第5話 作戦会議
岩陰からぴょこっと顔を出したトレミィが、ぱっと笑顔を咲かせた。
トレミィ:「もう大丈夫だよっ!」
盗賊スキル《気配察知》で周囲のゴブリンの気配が完全に消えたことを確認し、彼女は得意げに親指を立てる。
トレミィ:「意外と手強かったね~。ちょっと焦っちゃったかも?」
岩陰の奥から這い出てきたエディは、眉間に皺を寄せながらトレミィの額をコツンと小突いた。

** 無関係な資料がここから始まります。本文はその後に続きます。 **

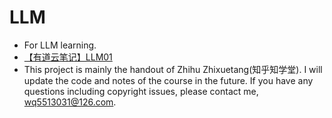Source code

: # LLM
- For LLM learning.
- [【有道云笔记】LLM01](https://note.youdao.com/s/If3EfbAW)
- This project is mainly the handout of Zhihu Zhixuetang(知乎知学堂). I will update the code and notes of the course in the future. If you have any questions including copyright issues, please contact me, wq5513031@126.com.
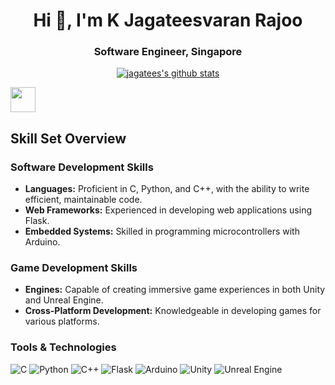 <h1 align="center">Hi 👋, I'm K Jagateesvaran Rajoo</h1>
<h3 align="center">Software Engineer, Singapore</h3>

<p align="center">
  <a href="https://github.com/jagatees"><img src="https://github-readme-stats.vercel.app/api?username=jagatees&hide_border=true&show_icons=true" alt="jagatees's github stats"></a>
</p>
<img height="40" src="https://raw.githubusercontent.com/innng/innng/master/assets/kyubey.gif"/>

<!-- [Location for badges] (https://dev.to/envoy_/150-badges-for-github-pnk#skills) -->


## Skill Set Overview

### Software Development Skills
- **Languages:** Proficient in C, Python, and C++, with the ability to write efficient, maintainable code.
- **Web Frameworks:** Experienced in developing web applications using Flask.
- **Embedded Systems:** Skilled in programming microcontrollers with Arduino.

### Game Development Skills
- **Engines:** Capable of creating immersive game experiences in both Unity and Unreal Engine.
- **Cross-Platform Development:** Knowledgeable in developing games for various platforms.

### Tools & Technologies
![C](https://img.shields.io/badge/C-A8B9CC?logo=c&logoColor=white&style=for-the-badge)
![Python](https://img.shields.io/badge/Python-3776AB?logo=python&logoColor=white&style=for-the-badge)
![C++](https://img.shields.io/badge/C++-00599C?logo=cplusplus&logoColor=white&style=for-the-badge)
![Flask](https://img.shields.io/badge/Flask-000000?style=for-the-badge&logo=flask&logoColor=white)
![Arduino](https://img.shields.io/badge/Arduino-00979D?logo=arduino&logoColor=white&style=for-the-badge)
![Unity](https://img.shields.io/badge/Unity-000000?logo=unity&logoColor=white&style=for-the-badge)
![Unreal Engine](https://img.shields.io/badge/Unreal_Engine-313131?logo=unrealengine&logoColor=white&style=for-the-badge)








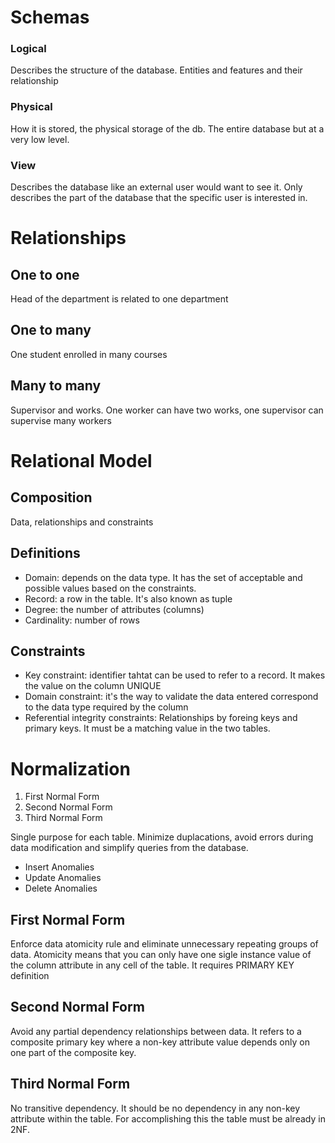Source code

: # Schemas

### Logical

Describes the structure of the database. Entities and features and their relationship

### Physical

How it is stored, the physical storage of the db. The entire database but at a very low level.

### View

Describes the database like an external user would want to see it. Only describes the part of the database that the specific user is interested in.

# Relationships

## One to one

Head of the department is related to one department

## One to many

One student enrolled in many courses

## Many to many

Supervisor and works. One worker can have two works, one supervisor can supervise many workers

# Relational Model

## Composition

Data, relationships and constraints

## Definitions

- Domain: depends on the data type. It has the set of acceptable and possible values based on the constraints.
- Record: a row in the table. It's also known as tuple
- Degree: the number of attributes (columns)
- Cardinality: number of rows

## Constraints

- Key constraint: identifier tahtat can be used to refer to a record. It makes the value on the column UNIQUE
- Domain constraint: it's the way to validate the data entered correspond to the data type required by the column
- Referential integrity constraints: Relationships by foreing keys and primary keys. It must be a matching value in the two tables.

# Normalization

1. First Normal Form
2. Second Normal Form
3. Third Normal Form

Single purpose for each table. Minimize duplacations, avoid errors during data modification and simplify queries from the database.

- Insert Anomalies
- Update Anomalies
- Delete Anomalies

## First Normal Form

Enforce data atomicity rule and eliminate unnecessary repeating groups of data. Atomicity means that you can only have one sigle instance value of the column attribute in any cell of the table. It requires PRIMARY KEY definition

## Second Normal Form

Avoid any partial dependency relationships between data. It refers to a composite primary key where a non-key attribute value depends only on one part of the composite key.

## Third Normal Form

No transitive dependency. It should be no dependency in any non-key attribute within the table. For accomplishing this the table must be already in 2NF.
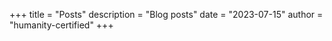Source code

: +++
title = "Posts"
description = "Blog posts"
date = "2023-07-15"
author = "humanity-certified"
+++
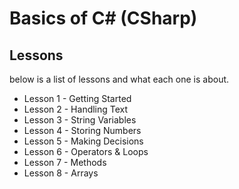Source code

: ﻿# Basics of C# (CSharp)
## Lessons
below is a list of lessons and what each one is about.
- Lesson 1 - Getting Started
- Lesson 2 - Handling Text
- Lesson 3 - String Variables
- Lesson 4 - Storing Numbers
- Lesson 5 - Making Decisions
- Lesson 6 - Operators & Loops
- Lesson 7 - Methods
- Lesson 8 - Arrays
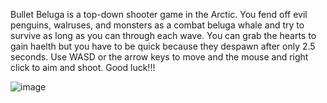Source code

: Bullet Beluga is a top-down shooter game in the Arctic. You fend off evil penguins, walruses, and monsters as a combat beluga whale and try to survive as long as you can through each wave. You can grab the hearts to gain haelth but you have to be quick because they despawn after only 2.5 seconds. Use WASD or the arrow keys to move and the mouse and right click to aim and shoot. Good luck!!!

![image](https://github.com/siho321/Bullet-Beluga/assets/129469939/f134d705-555b-4a17-8be4-16e23b4192c0)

エディ:「だから言ったろ。ゴブどもは群れると厄介なんだって。君は、突っ走りすぎなんだよ」
トレミィ:「てへっ♪ 面目ないっす!」
反省ゼロの笑顔を浮かべるトレミィに、エディは深いため息をつきながらも、どこか憎めないような苦笑いを浮かべる。
エディ:「……まあ、俺も正直、甘く見てた。ここは一旦引き返すしかないか」
その言葉に、トレミィはぷくーっと頬を膨らませた。
トレミィ:「えぇ~? せっかくここまで来たのにぃ~!」
エディ:「ここのゴブリンどもは格が違うぞ。統率も取れてるし、俺たちだけでこれ以上、先に進むのは、さすがにきつい。」
トレミィ:「そうだねぇ……でもさぁ……」
納得いかない表情で、トレミィは洞窟の奥を見つめた。
エディはふと視線を横に流し、隣で眉間にしわを寄せているトレミィの顔をちらりと見た。
エディ:「ところで……」
その一言に、トレミィがぱちりと瞬きをして首を傾げる。
トレミィ:「なに?」
エディ:「ここにいる連中って、君が追ってた奴らか?」
トレミィ:「――あっ!そうだった!忘れてた!」
まるで雷に打たれたかのように叫ぶトレミィに、エディは呆れ顔で額を押さえた。
エディ:「おいおい、それを確かめに来たんじゃなかったのかよ……」
トレミィ:「うーん……でも、まだハッキリしないんだよねぇ」
トレミィは困ったように唇を尖らせ、首をかしげる。その様子に、エディは深々とため息をついた。
エディ:「……仕方ない。いったん街に戻るか」
そう言って踵を返そうとしたエディの袖を、トレミィが慌てて引っ張った。
トレミィ:「ちょっと待った!これ、どうかな?」
その声に、エディの足がピタリと止まる。
エディ:「……は?」
振り返った彼の顔には、すでに嫌な予感が滲んでいた。